Earlier in the day at my original check-in (you recall, the one with two agents) I had been handed boarding passes all the way through to Dalian, and my bags were tagged in the same manner. This was a new one, and I don’t like new ones when it comes to my bags having just recently recovered from a baggage fiasco back at Christmas. Well, it all turned out for the better as they apparently now have the domestic transfer process down to a science. You gather your luggage (mine was of course the last one off the plane) and carry it a few steps to a dedicated transfer desk where you show your existing boarding pass and off you go. A huge improvement over the olden days of lugging it all back out to the check-in counters and starting all over again. Sometimes progress is actually good.

Once done with that it was a short trip through the domestic security check and out to my gate with about 2 hours to spare. Time that I would welcome to decompress were it not for the fact that the inside temperature is about 90F. Good plan – combine tons of travelers and locals in a giant hanger and turn off the air conditioning - a classic experiment in disease cultivation.

So I sat and waited for my next flight, nursing a cold bottle of Chinese Evian in hopes that the temperature wouldn’t kill me while exchanging text messages with my pals in Dalian using my China Mobile cell phone which apparently still had some life in it. At least my first official act when I arrive won’t be trying and find someone willing to sell me the minutes necessary to charge it up.

The final leg of these trips is always the hardest; just staying awake is a battle with the pleasant drone of the airplane. I declined the peanuts and accepted the bottle of water, because it’s always smart to horde the bottled stuff when it presents itself.

We arrived to schedule and miracle of miracles my bags were among the first four down the chute. Gathering them I fought my way out through the crowd that was gathering around the lone person checking luggage tags. I just walked by, ignoring them.

My new driver, Mr. Jiang Yi was waiting outside with a sign. He grabbed my cart and led me out to me car – good old Honda Accord license plate C58, it was good to see her newly cleaned and waxed. As we headed off to the hotel, Mr. Jiang told me that he had had 13 years of driving lessons and informed me that he was the best driver in the company. Good news for sure.

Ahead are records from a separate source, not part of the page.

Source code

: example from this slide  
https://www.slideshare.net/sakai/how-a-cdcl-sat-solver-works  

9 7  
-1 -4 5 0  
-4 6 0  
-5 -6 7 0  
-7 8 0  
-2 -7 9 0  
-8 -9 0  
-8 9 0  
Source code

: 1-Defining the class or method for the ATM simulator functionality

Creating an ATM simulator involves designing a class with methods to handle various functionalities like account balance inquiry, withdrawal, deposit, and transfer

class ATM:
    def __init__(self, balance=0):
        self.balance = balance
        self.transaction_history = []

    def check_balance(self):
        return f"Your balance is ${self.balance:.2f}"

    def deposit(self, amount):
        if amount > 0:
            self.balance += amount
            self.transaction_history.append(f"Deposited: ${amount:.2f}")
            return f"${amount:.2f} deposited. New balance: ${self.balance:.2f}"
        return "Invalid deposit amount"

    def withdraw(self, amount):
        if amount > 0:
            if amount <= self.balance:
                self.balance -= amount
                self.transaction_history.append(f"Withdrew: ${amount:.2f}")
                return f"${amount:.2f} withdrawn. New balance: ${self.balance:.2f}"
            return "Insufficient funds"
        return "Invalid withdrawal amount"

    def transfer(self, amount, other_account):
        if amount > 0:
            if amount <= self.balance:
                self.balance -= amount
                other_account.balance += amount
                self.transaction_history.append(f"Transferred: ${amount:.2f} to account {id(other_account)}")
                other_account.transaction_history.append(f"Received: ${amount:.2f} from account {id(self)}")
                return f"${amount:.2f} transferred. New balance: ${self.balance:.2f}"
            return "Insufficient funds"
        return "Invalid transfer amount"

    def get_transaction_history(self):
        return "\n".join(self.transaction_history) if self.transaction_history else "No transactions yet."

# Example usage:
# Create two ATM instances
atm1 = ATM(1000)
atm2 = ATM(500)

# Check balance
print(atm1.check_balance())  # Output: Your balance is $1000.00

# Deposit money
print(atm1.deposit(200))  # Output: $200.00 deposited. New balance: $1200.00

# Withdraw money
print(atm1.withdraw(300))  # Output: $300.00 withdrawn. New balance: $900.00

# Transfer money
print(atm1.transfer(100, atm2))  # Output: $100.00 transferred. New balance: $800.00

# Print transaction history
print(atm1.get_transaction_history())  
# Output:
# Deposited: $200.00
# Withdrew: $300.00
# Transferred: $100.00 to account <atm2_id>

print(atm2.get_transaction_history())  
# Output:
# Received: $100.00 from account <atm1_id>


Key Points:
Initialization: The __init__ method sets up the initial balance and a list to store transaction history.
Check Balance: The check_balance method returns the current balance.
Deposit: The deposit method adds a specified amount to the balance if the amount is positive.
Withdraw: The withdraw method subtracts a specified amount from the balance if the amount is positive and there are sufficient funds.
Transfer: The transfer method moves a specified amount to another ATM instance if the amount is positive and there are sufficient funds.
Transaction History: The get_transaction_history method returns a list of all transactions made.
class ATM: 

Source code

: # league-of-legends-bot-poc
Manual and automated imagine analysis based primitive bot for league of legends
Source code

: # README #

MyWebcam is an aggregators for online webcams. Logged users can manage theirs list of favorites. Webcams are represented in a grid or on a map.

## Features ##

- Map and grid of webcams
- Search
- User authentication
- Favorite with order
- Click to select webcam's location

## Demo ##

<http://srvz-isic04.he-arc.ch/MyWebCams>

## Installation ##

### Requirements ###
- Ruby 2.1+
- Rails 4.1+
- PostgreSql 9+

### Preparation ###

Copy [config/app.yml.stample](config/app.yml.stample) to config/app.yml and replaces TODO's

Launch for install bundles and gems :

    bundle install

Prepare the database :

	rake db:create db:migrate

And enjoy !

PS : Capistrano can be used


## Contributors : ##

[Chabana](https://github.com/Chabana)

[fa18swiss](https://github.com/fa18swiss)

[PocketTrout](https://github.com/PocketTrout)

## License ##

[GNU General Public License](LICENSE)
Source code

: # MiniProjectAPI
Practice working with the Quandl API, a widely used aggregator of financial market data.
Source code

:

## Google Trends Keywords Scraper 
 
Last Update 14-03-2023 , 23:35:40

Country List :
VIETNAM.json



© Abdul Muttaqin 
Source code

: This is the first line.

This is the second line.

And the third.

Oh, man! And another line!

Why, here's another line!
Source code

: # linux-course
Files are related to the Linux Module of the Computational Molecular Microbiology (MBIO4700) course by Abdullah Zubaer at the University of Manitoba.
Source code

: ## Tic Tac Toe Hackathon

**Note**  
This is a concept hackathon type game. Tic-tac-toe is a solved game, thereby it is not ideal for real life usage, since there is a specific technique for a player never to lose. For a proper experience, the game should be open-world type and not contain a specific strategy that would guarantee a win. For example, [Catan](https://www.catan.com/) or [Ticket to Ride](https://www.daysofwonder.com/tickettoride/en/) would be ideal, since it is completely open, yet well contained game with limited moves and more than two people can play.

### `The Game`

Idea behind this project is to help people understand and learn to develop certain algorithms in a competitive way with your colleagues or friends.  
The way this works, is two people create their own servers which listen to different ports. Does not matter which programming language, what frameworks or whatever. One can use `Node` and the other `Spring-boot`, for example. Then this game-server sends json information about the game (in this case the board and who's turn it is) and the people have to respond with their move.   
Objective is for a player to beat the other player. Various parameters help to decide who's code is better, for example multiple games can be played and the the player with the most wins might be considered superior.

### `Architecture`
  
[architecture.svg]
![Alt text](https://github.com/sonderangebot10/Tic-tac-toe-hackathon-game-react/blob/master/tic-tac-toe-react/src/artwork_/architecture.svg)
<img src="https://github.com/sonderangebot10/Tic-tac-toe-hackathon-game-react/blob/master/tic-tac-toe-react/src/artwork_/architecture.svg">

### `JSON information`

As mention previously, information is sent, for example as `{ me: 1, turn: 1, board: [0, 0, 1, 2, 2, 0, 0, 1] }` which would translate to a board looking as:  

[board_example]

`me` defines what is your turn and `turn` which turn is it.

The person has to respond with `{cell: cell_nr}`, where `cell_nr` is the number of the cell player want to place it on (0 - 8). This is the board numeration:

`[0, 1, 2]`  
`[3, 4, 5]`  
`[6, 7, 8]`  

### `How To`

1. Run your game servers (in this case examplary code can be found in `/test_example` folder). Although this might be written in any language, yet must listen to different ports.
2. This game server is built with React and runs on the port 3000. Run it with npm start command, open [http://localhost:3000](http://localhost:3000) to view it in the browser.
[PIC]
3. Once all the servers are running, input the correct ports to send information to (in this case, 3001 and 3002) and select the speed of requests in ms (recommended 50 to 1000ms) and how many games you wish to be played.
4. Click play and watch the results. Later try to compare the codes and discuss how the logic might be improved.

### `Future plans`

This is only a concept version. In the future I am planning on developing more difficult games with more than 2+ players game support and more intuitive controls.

I’m staying at a different hotel this time while I assess the state of my apartment. It’s conveniently located across the street from my new building and so an ideal base of operations while I get a grip on the living situation. Checking in was a chore as the three girls behind the counter had about 7 words of English between them. The culmination of the attempt was the refusal of my Chinese corporate credit card – back to American Express for the moment. The bell man brought my bags up and I took time to have a look around the room before heading out to meet a couple of friends in a bar at 5 Colour Town, conveniently located across the other street. I polished off the last of their shared plates of dumplings spiced up with Chinese Tabasco and had a nice chat with the bar girls about my Chinese capability.

Back to the room and into the inevitable coma that follows a 24 trip.

The room was hot overnight, no big surprise here in the land of hot hotel rooms and although the switch on the wall appeared to provide cool air when activated, it couldn’t keep up with the mysteriously hidden heat source. The down quilt in the duvet didn’t help and so I spent a restless night covering up and uncovering and trying to sleep in between. An early morning trip to the bathroom was a surprise when the motion sensor located somewhere in that cramped expanse of marble tile kicked on all the lights the moment I entered the room.

I did make it until 4 AM when a shower and a banana brought me back to some small sense of reality. Today I’m off to meet my relocation consultant and to see where I stand on more permanent digs.